Stanton Williams has completed the last piece of the puzzle in a decade-long project to turn London’s Shell Tower site into a mixed-use neighbourhood that reconnects Waterloo Station with the River Thames.
The story of Southbank Place starts in July 2011 with a surprise announcement by Shell. A joint venture between Canary Wharf Group and Qatari Diar – now known as Braeburn Estates – had bought a 999-year lease – a virtual freehold – on the Shell Centre for £300m, with a view to redeveloping the 5.25-acre site.
The announcement sparked a degree of panic amongst the custodians of London’s built heritage. Designed by Howard Robertson, best known for the United Nations HQ in New York (1947-52), the Shell Centre had been a fixture of the South Bank silhouette since 1962. Commissioned as the company’s international headquarters it enjoyed the distinction as the capital’s tallest tower outside the City of London, and one of the largest corporate headquarters buildings in Europe. While its facilities were flashy – staff had the run of opulent interiors decked out with bespoke murals, paintings and furniture by the leading designers of the age, as well as with squash courts, a rifle range, a supermarket, a telephone exchange, a theatre and an Olympic-sized swimming pool – its demeanour was sedate. Cruciform in plan, but monolithic in appearance, its Portland stone facades and Burma-teak framed windows oozed the understated polish of upmarket 60s Modernism; an imposing corporate counterpart to the edgier ‘people’s palaces’ – The Royal Festival Hall, the Hayward Gallery, the Southbank Centre and the National Theatre – that were to spring up downstream along the Thames.
Shell was quick to offer reassurances that its 27-tower was staying put, but the rest of the site, including three adjoining nine-storey wings, were to be demolished. The talk was of a cluster of towers containing residential development, restaurants, offices and shops. Guy Dare, who, as design manager at Canary Wharf Group, was the prime client representative during the project’s inception and pre-planning stage describes the client’s over-arching ambition as being “to create something with a timeless but long-lasting quality, which in part comes from the choice of materials we were obliged to use – limestone and bronze – which are taken from not only Shell, but also Regent Street. Look at any of the major arterial roots through London and you’ll see those materials. They are essentially London materials. High-rise is something that’s not necessarily British by origin, but I think we’ve given it a very British feel.”

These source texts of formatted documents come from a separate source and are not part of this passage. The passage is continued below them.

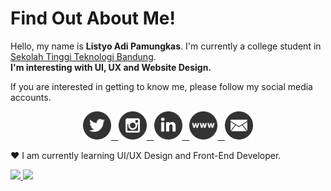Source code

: 

# Find Out About Me!

Hello, my name is **Listyo Adi Pamungkas**. I'm currently a college student  in  [Sekolah Tinggi Teknologi Bandung](https://sttbandung.ac.id/).  
<strong>I'm interesting with UI, UX and Website Design.</strong>

If you are interested in getting to know me, please follow my social media accounts.
<p align="center">
        <a href="https://twitter.com/nerufuyo" >
            <img src="images/twitter.png" height="45px">&nbsp;&nbsp;
        </a>
        <a href="https://www.instagram.com/mbaharip_//" >
            <img src="images/instagram.png" height="45px">&nbsp;&nbsp;
        </a>
        <a href="https://www.linkedin.com/in/listyo-adi-pamungkas-851490205/" >
            <img src="images/linkedin.png" height="45px">&nbsp;&nbsp;
        </a>
        <a href="https://nerufuyo.me/" >
            <img src="images/website.png" height="45px">&nbsp;&nbsp;
        </a>
        <a href="mailto:support@listyoadipamungkas65@gmail.com" >
            <img src="images/email.png" height="45px">
        </a>
    </p>

❤ I am currently learning UI/UX Design and Front-End Developer.

<p align="left">
<a href="https://github.com/nerufuyo">
  <img height="180em" src="https://github-readme-stats-eight-theta.vercel.app/api?username=nerufuyo&show_icons=true&theme=onedark&include_all_commits=true&count_private=true"/>
  <img height="180em" src="https://github-readme-stats-eight-theta.vercel.app/api/top-langs/?username=nerufuyo&layout=compact&langs_count=8&theme=onedark"/>
</a>
</p>
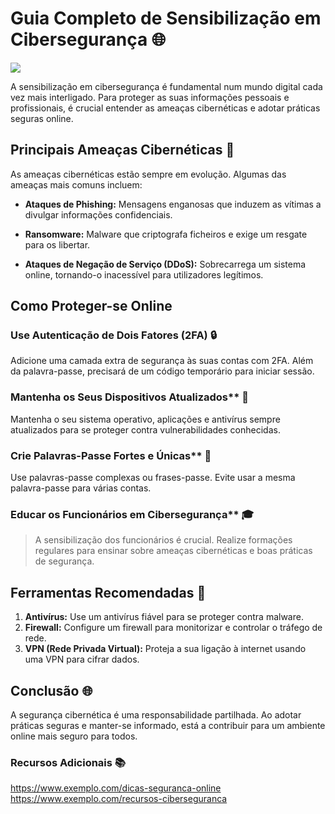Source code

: # Guia Completo de Sensibilização em Cibersegurança :globe_with_meridians:

![](https://www.fccn.pt/media/2021/10/shutterstock_1931787956-1024x617.jpg)

A sensibilização em cibersegurança é fundamental num mundo digital cada vez mais interligado. Para proteger as suas informações pessoais e profissionais, é crucial entender as ameaças cibernéticas e adotar práticas seguras online.

## **Principais Ameaças Cibernéticas** :bug:

As ameaças cibernéticas estão sempre em evolução. Algumas das ameaças mais comuns incluem:

* **Ataques de Phishing:** Mensagens enganosas que induzem as vítimas a divulgar informações confidenciais.
- **Ransomware:** Malware que criptografa ficheiros e exige um resgate para os libertar.
+ **Ataques de Negação de Serviço (DDoS):** Sobrecarrega um sistema online, tornando-o inacessível para utilizadores legítimos.

## Como Proteger-se Online

### Use Autenticação de Dois Fatores (2FA) :lock:

Adicione uma camada extra de segurança às suas contas com 2FA. Além da palavra-passe, precisará de um código temporário para iniciar sessão.

### Mantenha os Seus Dispositivos Atualizados** :iphone:

Mantenha o seu sistema operativo, aplicações e antivírus sempre atualizados para se proteger contra vulnerabilidades conhecidas.

### Crie Palavras-Passe Fortes e Únicas** :key:

Use palavras-passe complexas ou frases-passe. Evite usar a mesma palavra-passe para várias contas.

### Educar os Funcionários em Cibersegurança** :mortar_board:

> A sensibilização dos funcionários é crucial. Realize formações regulares para ensinar sobre ameaças cibernéticas e boas práticas de segurança.

## Ferramentas Recomendadas :wrench:

1. **Antivírus:** Use um antivírus fiável para se proteger contra malware.
2. **Firewall:** Configure um firewall para monitorizar e controlar o tráfego de rede.
3. **VPN (Rede Privada Virtual):** Proteja a sua ligação à internet usando uma VPN para cifrar dados.

## Conclusão :globe_with_meridians:

A segurança cibernética é uma responsabilidade partilhada. Ao adotar práticas seguras e manter-se informado, está a contribuir para um ambiente online mais seguro para todos.

### Recursos Adicionais :books:

https://www.exemplo.com/dicas-seguranca-online
https://www.exemplo.com/recursos-ciberseguranca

Timeless and restrained, the building’s limestone facade forms a dignified backdrop to Jubilee Gardens.
<Braeburn’s masterstroke was to invite Squire & Partners to masterplan the site. Squire’s vision for the site was sensible, rather than radical. A mixed-use quarter of contemporary towers that prioritised clarity and legibility, created strong visual and physical connections from Waterloo Station to the Thames and enhanced the existing range of cultural and open spaces that stretch from Tower Bridge in the east to Westminster Bridge in the west. A pragmatic approach that lent itself to phased delivery and left sufficient wriggle-room for the stable of collaborators appointed for the individual elements of the scheme KPF, Grid, Patel Taylor, Adamson Associates, Stanton Williams and Townshend Landscape Architects – to make their mark. The magic ingredient was Michael Squire himself. Eloquent and urbane, Squire was the perfect ambassador for the project, exuding an old school charm that disarmed the critics – who were both plentiful and persuasive – and somehow managed to present a workaday-but-workable masterplan as a blueprint for a brave new chapter in the history of one of the capital’s most contested sites.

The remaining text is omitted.